= Metafunction =

Concept in functional linguistics

The term metafunction originates in systemic functional linguistics and is considered to be a property of all languages. Systemic functional linguistics is functional and semantic rather than formal and syntactic in its orientation. As a functional linguistic theory, it claims that both the emergence of grammar and the particular forms that grammars take should be explained "in terms of the functions that language evolved to serve". While languages vary in how and what they do, and what humans do with them in the contexts of human cultural practice, all languages are considered to be shaped and organised in relation to three functions, or metafunctions. Michael Halliday, the founder of systemic functional linguistics, calls these three functions the ideational, interpersonal, and textual.

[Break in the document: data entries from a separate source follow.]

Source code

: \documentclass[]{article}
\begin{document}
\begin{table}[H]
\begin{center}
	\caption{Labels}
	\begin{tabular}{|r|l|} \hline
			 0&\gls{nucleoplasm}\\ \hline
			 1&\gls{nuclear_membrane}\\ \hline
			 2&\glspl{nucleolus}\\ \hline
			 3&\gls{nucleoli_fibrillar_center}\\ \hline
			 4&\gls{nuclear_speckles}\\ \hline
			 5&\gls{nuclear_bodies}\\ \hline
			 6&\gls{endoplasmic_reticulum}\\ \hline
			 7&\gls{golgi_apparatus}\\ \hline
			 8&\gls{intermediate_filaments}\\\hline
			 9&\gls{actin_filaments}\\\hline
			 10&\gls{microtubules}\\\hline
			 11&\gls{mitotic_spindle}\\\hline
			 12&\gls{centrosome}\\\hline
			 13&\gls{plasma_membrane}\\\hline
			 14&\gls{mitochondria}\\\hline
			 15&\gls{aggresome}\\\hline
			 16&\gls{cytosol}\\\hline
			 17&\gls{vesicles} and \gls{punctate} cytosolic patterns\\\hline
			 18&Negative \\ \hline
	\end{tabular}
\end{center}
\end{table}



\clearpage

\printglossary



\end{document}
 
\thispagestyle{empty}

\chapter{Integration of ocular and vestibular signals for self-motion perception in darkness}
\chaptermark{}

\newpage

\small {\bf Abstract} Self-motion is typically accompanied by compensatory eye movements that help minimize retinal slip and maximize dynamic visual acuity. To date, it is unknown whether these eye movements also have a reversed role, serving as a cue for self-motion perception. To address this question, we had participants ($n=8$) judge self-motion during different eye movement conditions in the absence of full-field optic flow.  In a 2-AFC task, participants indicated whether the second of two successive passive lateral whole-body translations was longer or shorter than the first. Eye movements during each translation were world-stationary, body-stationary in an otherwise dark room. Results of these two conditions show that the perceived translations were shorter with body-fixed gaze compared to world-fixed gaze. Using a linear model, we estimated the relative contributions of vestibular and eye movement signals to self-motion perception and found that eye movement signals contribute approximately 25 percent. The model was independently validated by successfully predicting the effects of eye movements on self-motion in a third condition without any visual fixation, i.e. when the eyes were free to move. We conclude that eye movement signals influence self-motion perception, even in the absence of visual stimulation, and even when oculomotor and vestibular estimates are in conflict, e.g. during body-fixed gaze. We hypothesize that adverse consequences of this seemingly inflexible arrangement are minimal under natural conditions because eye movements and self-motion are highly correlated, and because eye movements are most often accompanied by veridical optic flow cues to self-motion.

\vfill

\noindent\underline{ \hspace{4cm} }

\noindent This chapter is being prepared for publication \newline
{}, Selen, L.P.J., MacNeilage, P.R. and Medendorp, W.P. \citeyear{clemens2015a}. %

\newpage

The ideational function is further divided into the experiential and logical.

Metafunctions are systemic clusters; that is, they are groups of semantic systems that make meanings of a related kind. The three metafunctions are mapped onto the structure of the clause. For this reason, systemic linguists analyse a clause from three perspectives. Halliday argues that the concept of metafunction is one of a small set of principles that are necessary to explain how language works; this concept of function in language is necessary to explain the organisation of the semantic system of language. Function is considered to be "a fundamental property of language itself".

According to Ruqaiya Hasan, the metafunctions in SFL "are not hierarchised; they have equal status, and each is manifested in every act of language use: in fact, an important task for grammatics is to describe how the three metafunctions are woven together into the same linguistic unit". Hasan argues that this is one way in which Halliday's account of the functions of language is different from that of Karl Bühler, for example, for whom functions of language are hierarchically ordered, with the referential function the most important of all. For Buhler, the functions were considered to operate one at a time. In SFL, the metafunctions operate simultaneously, and any utterance is a harmony of choices across all three functions.

== Ideational function==
The ideational function is language concerned with building and maintaining a theory of experience. It includes the experiential function and the logical function.

=== Experiential function ===
The experiential function refers to the grammatical choices that enable speakers to make meanings about the world around them and inside them:

"Most obviously, perhaps, when we watch small children interacting with the objects around them we can see that they are using language to construe a theoretical model of their experience. This is language in the experiential function; the patterns of meaning are installed in the brain and continue to expand on a vast scale as each child, in cahoots with all those around, builds up, renovates and keeps in good repair the semiotic "reality" that provides the framework of day-to-day existency and is manifested in every moment of discourse, spoken or listened to. We should stress, I think, that the grammar is not merely annotating experience; it is construing experience."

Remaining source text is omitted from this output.